Wednesday 31st August 2016
Throughout our travels we have been stunned and impressed by the accuracy of our Navionics charts, we have come to trust and rely on them. That is, until we reached Tonga, here we are beginning to find anomalies between the charts on the chart plotter, the charts on my iPad and real life. Last week approaching Vakaeitu the shallow area on the chart plotter turned out to be a small island, trees and all. The island was on my iPad chart but that chart had us anchored on the beach, things were obviously slightly askew. So it was with slight trepidation we ventured out Monday to a recommended anchorage at Kenutu island through a maze of shallows and reefs. We had been given waypoints that when plotted on the chart took us straight across areas marked as having only 1m depth and strewn with coral heads. Luckily the sun was shining brightly, the reefs were easy to see in the good light and the waypoints were spot on, we didn’t need to depend on our charts.
However as the tide comes in the swell creeps over the reef and the anchorage becomes a little rolly. In the fading light of the late afternoon, the sea turns grey and the turquoise of the shallows disappears. For some reason we both feel ill at ease. We are on the most easterly edge of Vava’u, with just the outer reef and a string of small islands standing between us and thousands of miles of Pacific Ocean. Whether our unsettled feelings are due to the odd movement of the boat, the constant roar of the ocean crashing onto the nearby islands, the closeness of the now unseen reefs or a combination of them all, we are unsure.
As payment for our efforts we dropped our anchor in one of the prettiest spots of our journey so far, surrounded by low wooded islands the basin is shallow resulting in a sea of the most wonderous range of blues. Low tide reveals white sand beaches and the pale turquoises that form over the many reefs. The calm water is full of small dark rays that leap high into the air and in the shallows, wading, slate grey, pacific reef herons stalk thier prey. Between the islets in front of us we have the magnificent sight of the surf crashing through the gap and onto the rocks. We sit reflecting yet again on how privileged we are to be in these incredible places.

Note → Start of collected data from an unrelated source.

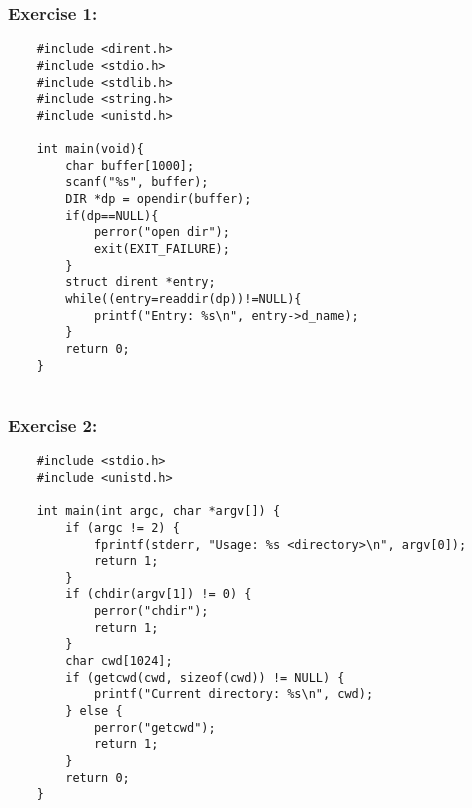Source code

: \documentclass{article}
\begin{document}
\subsubsection{Exercise 1:}
\begin{verbatim}
    #include <dirent.h>
    #include <stdio.h>
    #include <stdlib.h>
    #include <string.h>
    #include <unistd.h>
    
    int main(void){
        char buffer[1000];
        scanf("%s", buffer);
        DIR *dp = opendir(buffer);
        if(dp==NULL){
            perror("open dir");
            exit(EXIT_FAILURE);
        }
        struct dirent *entry;
        while((entry=readdir(dp))!=NULL){
            printf("Entry: %s\n", entry->d_name);
        }
        return 0;
    }
    
\end{verbatim}
\subsubsection{Exercise 2:}
\begin{verbatim}
    #include <stdio.h>
    #include <unistd.h>
    
    int main(int argc, char *argv[]) {
        if (argc != 2) {
            fprintf(stderr, "Usage: %s <directory>\n", argv[0]);
            return 1;
        }
        if (chdir(argv[1]) != 0) {
            perror("chdir");
            return 1;
        }
        char cwd[1024];
        if (getcwd(cwd, sizeof(cwd)) != NULL) {
            printf("Current directory: %s\n", cwd);
        } else {
            perror("getcwd");
            return 1;
        }
        return 0;
    }
\end{verbatim}
\end{document}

As the morning sun rises the next day we are back in our picture perfect bay and we go ashore to follow the short trail up and over the top of Kenutu. The contrast from the Pacific idyll on the leaward side couldn’t be more extreme, the cliffs drop 100ft straight into coves of clear blue sea, waves crashing over the rocks and ledges in spectacular fashion.

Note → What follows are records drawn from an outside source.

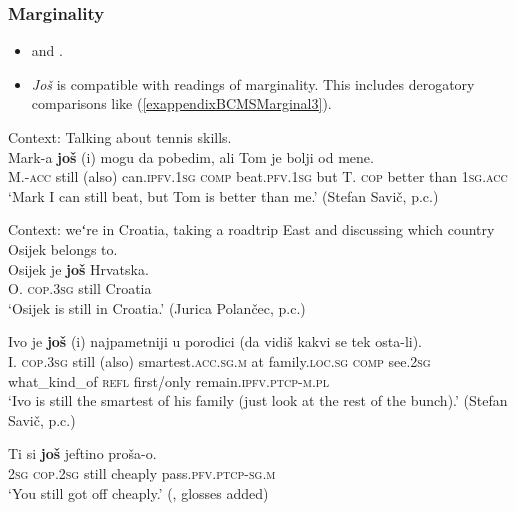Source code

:\subsubsection{Marginality}
\label{appendixBCMSMarginal}
\begin{itemize}
	\item \textcite[s.v. \textit{još}]{HJP} and \textcite{Prajnkovic2018}.
	\item \textit{Još} is compatible with readings of marginality.  This includes derogatory comparisons like (\ref{exappendixBCMSMarginal3}).
\end{itemize}
\begin{exe}
	\ex\label{exappendixBCMSMarginal1}
	Context: Talking about tennis skills.\\
	\gll Mark-a \textbf{još} \textup{(}i\textup{)}  mogu da pobedim, ali Tom je bolji od mene.\\
	M.-\textsc{acc} still (also) can.\textsc{ipfv}.1\textsc{sg} \textsc{comp} beat.\textsc{pfv}.1\textsc{sg} but T. \textsc{cop} better than 1\textsc{sg}.\textsc{acc}\\
	\glt \lq Mark I can still beat, but Tom is better than me.' (Stefan Savič, p.c.)
	
		\ex Context: weʻre in Croatia, taking a roadtrip East and discussing which country Osijek belongs to.	\label{exappendixBCMSMarginal2}\\
	\gll Osijek je \textbf{još} Hrvatska.\\
	O. \textsc{cop}.3\textsc{sg} still Croatia\\
	\glt \lq Osijek is still in Croatia.' (Jurica Polančec, p.c.) 

	\ex\label{exappendixBCMSMarginal3}
	\gll Ivo je \textbf{još} \textup{(}i\textup{)} najpametniji u porodici (da vidiš kakvi se tek osta-li).\\
	I. \textsc{cop}.3\textsc{sg} still (also) smartest.\textsc{acc}.\textsc{sg}.\textsc{m} at family.\textsc{loc}.\textsc{sg} \textsc{comp} see.2\textsc{sg} what\_kind\_of \textsc{refl} first/only remain.\textsc{ipfv}.\textsc{ptcp}-\textsc{m}.\textsc{pl}\\
	\glt \lq Ivo is still the smartest of his family (just look at the rest of the bunch).' (Stefan Savič, p.c.)
	
	\ex
	\gll Ti si \textbf{još} jeftino proša-o.\\
	2\textsc{sg} \textsc{cop}.2\textsc{sg} still cheaply pass.\textsc{pfv}.\textsc{ptcp}-\textsc{sg}.\textsc{m}\\
	\glt \lq You still got off cheaply.\rq{ }(\cite[72]{Prajnkovic2018}, glosses added)

\end{exe}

The top of the cliff is a very different environment from the tropical forest we have just walked through. The trees and scrub only just hanging on to live in this exposed place. All around us are amazing gnarlly, bleached remnants of fallen branches, Rick caresses them wistfully, mentally whisking them back to his shed. The sharp ragged rock provides a precarious platform to view the coldrum of swell and spray below but with the wind in our hair we perch on the edge exhilarated of the sight below. Unfortunately today our apprehension has returned, I sat writing this as lightening flashes and thunder claps all around us, I hate lightening especially when our mast is the highest thing around. We had planned to leave Kenutu today but negotiating our path out, even with our recorded track to follow, seems foolish. I think the sky is brightening, perhaps we will have our beautiful bay back in time for sun downers, we can leave tomorrow.